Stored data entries

[Start of Attachment]

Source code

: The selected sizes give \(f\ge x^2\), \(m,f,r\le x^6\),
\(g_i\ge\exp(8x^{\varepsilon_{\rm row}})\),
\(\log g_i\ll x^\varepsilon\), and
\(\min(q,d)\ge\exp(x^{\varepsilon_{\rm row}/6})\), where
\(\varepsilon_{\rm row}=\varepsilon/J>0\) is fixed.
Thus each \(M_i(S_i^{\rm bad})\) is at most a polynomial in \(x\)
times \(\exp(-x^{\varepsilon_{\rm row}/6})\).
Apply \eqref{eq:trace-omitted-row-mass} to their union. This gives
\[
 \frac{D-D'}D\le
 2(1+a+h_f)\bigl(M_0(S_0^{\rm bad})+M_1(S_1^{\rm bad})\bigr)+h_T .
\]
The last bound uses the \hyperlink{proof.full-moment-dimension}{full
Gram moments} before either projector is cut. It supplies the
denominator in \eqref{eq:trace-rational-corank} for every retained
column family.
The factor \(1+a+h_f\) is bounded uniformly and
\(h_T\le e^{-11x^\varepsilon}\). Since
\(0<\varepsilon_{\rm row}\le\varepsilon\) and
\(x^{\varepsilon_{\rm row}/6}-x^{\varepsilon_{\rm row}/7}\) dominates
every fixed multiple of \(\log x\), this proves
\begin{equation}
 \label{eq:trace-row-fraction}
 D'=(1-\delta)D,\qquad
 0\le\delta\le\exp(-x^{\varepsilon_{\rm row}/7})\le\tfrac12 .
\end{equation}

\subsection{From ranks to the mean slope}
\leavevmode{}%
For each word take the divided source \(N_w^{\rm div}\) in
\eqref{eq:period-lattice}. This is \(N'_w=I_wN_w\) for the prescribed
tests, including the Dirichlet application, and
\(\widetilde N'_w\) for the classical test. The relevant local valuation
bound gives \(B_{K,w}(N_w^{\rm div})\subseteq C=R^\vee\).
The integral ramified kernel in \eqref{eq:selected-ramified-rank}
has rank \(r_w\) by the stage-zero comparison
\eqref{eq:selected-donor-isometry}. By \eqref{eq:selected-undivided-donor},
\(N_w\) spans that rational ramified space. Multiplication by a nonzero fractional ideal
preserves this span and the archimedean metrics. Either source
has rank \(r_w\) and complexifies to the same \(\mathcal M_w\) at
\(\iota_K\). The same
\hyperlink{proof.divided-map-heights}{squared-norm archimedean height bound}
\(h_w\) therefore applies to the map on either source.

[End of Attachment]
[Start of Attachment]

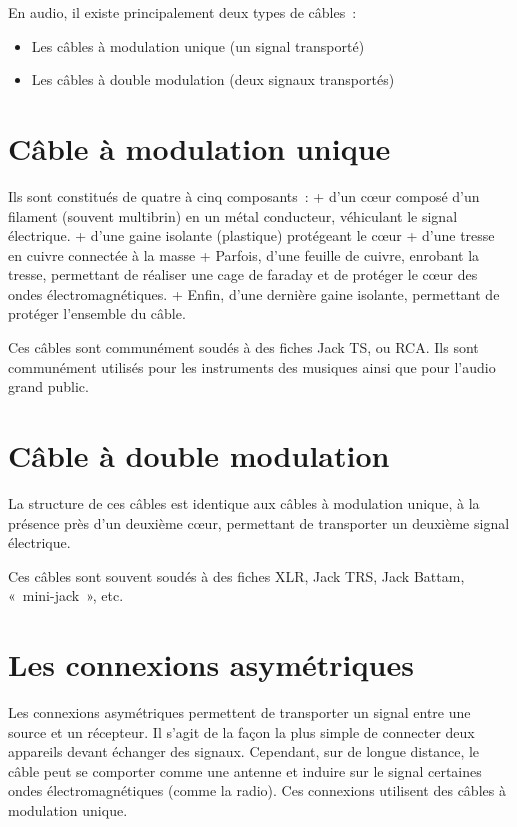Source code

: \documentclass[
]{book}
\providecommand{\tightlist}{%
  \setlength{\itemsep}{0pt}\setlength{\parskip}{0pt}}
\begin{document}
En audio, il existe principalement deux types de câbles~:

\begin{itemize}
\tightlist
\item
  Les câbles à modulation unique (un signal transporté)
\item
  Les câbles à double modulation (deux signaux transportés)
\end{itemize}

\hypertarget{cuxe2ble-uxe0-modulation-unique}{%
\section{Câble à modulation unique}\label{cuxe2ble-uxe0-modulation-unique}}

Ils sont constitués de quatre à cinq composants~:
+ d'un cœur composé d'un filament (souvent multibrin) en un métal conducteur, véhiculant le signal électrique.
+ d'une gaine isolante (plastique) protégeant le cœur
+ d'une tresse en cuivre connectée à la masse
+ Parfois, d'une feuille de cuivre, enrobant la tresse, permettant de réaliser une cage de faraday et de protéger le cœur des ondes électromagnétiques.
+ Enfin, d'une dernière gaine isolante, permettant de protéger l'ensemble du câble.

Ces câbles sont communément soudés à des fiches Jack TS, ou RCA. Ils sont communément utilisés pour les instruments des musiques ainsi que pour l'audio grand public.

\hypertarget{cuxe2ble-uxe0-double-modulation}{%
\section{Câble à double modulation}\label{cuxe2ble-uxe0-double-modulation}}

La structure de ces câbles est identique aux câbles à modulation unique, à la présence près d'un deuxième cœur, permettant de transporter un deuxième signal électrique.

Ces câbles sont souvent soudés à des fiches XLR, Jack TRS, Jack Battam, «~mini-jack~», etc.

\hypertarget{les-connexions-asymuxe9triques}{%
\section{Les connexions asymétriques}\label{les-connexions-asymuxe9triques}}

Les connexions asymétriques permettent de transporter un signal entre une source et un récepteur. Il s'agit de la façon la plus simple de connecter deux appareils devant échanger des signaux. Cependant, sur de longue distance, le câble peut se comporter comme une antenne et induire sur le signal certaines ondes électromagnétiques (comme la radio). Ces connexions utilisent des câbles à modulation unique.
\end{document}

[End of Attachment]

__BRIEF__. Restate word for word only the lines above from the line containing "Ces câbles sont communément" to the line containing "Ces câbles sont souvent", both of them included.

__RESPONSE FOR THIS EXERCISE__.
Ces câbles sont communément soudés à des fiches Jack TS, ou RCA. Ils sont communément utilisés pour les instruments des musiques ainsi que pour l'audio grand public.

\hypertarget{cuxe2ble-uxe0-double-modulation}{%
\section{Câble à double modulation}\label{cuxe2ble-uxe0-double-modulation}}

La structure de ces câbles est identique aux câbles à modulation unique, à la présence près d'un deuxième cœur, permettant de transporter un deuxième signal électrique.

Ces câbles sont souvent soudés à des fiches XLR, Jack TRS, Jack Battam, «~mini-jack~», etc.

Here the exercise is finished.